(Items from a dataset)
::::::::
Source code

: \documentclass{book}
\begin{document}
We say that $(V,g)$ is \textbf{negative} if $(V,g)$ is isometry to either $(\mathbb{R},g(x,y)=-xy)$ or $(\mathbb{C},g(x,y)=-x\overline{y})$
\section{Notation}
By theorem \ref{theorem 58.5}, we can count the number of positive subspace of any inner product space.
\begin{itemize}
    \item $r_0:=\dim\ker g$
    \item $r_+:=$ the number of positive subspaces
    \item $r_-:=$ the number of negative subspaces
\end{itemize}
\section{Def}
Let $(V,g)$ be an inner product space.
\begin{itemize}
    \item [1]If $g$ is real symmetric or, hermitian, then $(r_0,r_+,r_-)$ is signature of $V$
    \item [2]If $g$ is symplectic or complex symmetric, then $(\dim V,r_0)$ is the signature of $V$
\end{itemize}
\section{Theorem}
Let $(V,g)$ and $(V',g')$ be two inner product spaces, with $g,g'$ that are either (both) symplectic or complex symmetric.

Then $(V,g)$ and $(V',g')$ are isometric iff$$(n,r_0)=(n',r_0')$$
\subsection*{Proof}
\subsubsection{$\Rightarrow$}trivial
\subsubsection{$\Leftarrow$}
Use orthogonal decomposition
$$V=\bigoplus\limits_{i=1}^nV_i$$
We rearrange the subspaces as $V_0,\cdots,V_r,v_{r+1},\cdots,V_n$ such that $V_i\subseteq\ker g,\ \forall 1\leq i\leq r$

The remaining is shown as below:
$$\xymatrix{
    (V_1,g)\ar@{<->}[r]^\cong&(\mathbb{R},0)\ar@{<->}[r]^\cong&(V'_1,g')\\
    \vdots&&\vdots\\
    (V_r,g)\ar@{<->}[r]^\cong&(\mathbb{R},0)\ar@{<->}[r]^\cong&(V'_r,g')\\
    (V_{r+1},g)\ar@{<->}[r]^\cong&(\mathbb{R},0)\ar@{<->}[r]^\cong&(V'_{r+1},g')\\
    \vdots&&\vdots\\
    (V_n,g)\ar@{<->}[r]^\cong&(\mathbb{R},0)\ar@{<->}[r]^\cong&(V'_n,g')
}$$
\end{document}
::::::::
» Your goal
All of the entries must be quoted exactly; please include each one.

» Written response
Source code

: \documentclass{book}
\begin{document}
We say that $(V,g)$ is \textbf{negative} if $(V,g)$ is isometry to either $(\mathbb{R},g(x,y)=-xy)$ or $(\mathbb{C},g(x,y)=-x\overline{y})$
\section{Notation}
By theorem \ref{theorem 58.5}, we can count the number of positive subspace of any inner product space.
\begin{itemize}
    \item $r_0:=\dim\ker g$
    \item $r_+:=$ the number of positive subspaces
    \item $r_-:=$ the number of negative subspaces
\end{itemize}
\section{Def}
Let $(V,g)$ be an inner product space.
\begin{itemize}
    \item [1]If $g$ is real symmetric or, hermitian, then $(r_0,r_+,r_-)$ is signature of $V$
    \item [2]If $g$ is symplectic or complex symmetric, then $(\dim V,r_0)$ is the signature of $V$
\end{itemize}
\section{Theorem}
Let $(V,g)$ and $(V',g')$ be two inner product spaces, with $g,g'$ that are either (both) symplectic or complex symmetric.

Then $(V,g)$ and $(V',g')$ are isometric iff$$(n,r_0)=(n',r_0')$$
\subsection*{Proof}
\subsubsection{$\Rightarrow$}trivial
\subsubsection{$\Leftarrow$}
Use orthogonal decomposition
$$V=\bigoplus\limits_{i=1}^nV_i$$
We rearrange the subspaces as $V_0,\cdots,V_r,v_{r+1},\cdots,V_n$ such that $V_i\subseteq\ker g,\ \forall 1\leq i\leq r$

The remaining is shown as below:
$$\xymatrix{
    (V_1,g)\ar@{<->}[r]^\cong&(\mathbb{R},0)\ar@{<->}[r]^\cong&(V'_1,g')\\
    \vdots&&\vdots\\
    (V_r,g)\ar@{<->}[r]^\cong&(\mathbb{R},0)\ar@{<->}[r]^\cong&(V'_r,g')\\
    (V_{r+1},g)\ar@{<->}[r]^\cong&(\mathbb{R},0)\ar@{<->}[r]^\cong&(V'_{r+1},g')\\
    \vdots&&\vdots\\
    (V_n,g)\ar@{<->}[r]^\cong&(\mathbb{R},0)\ar@{<->}[r]^\cong&(V'_n,g')
}$$
\end{document}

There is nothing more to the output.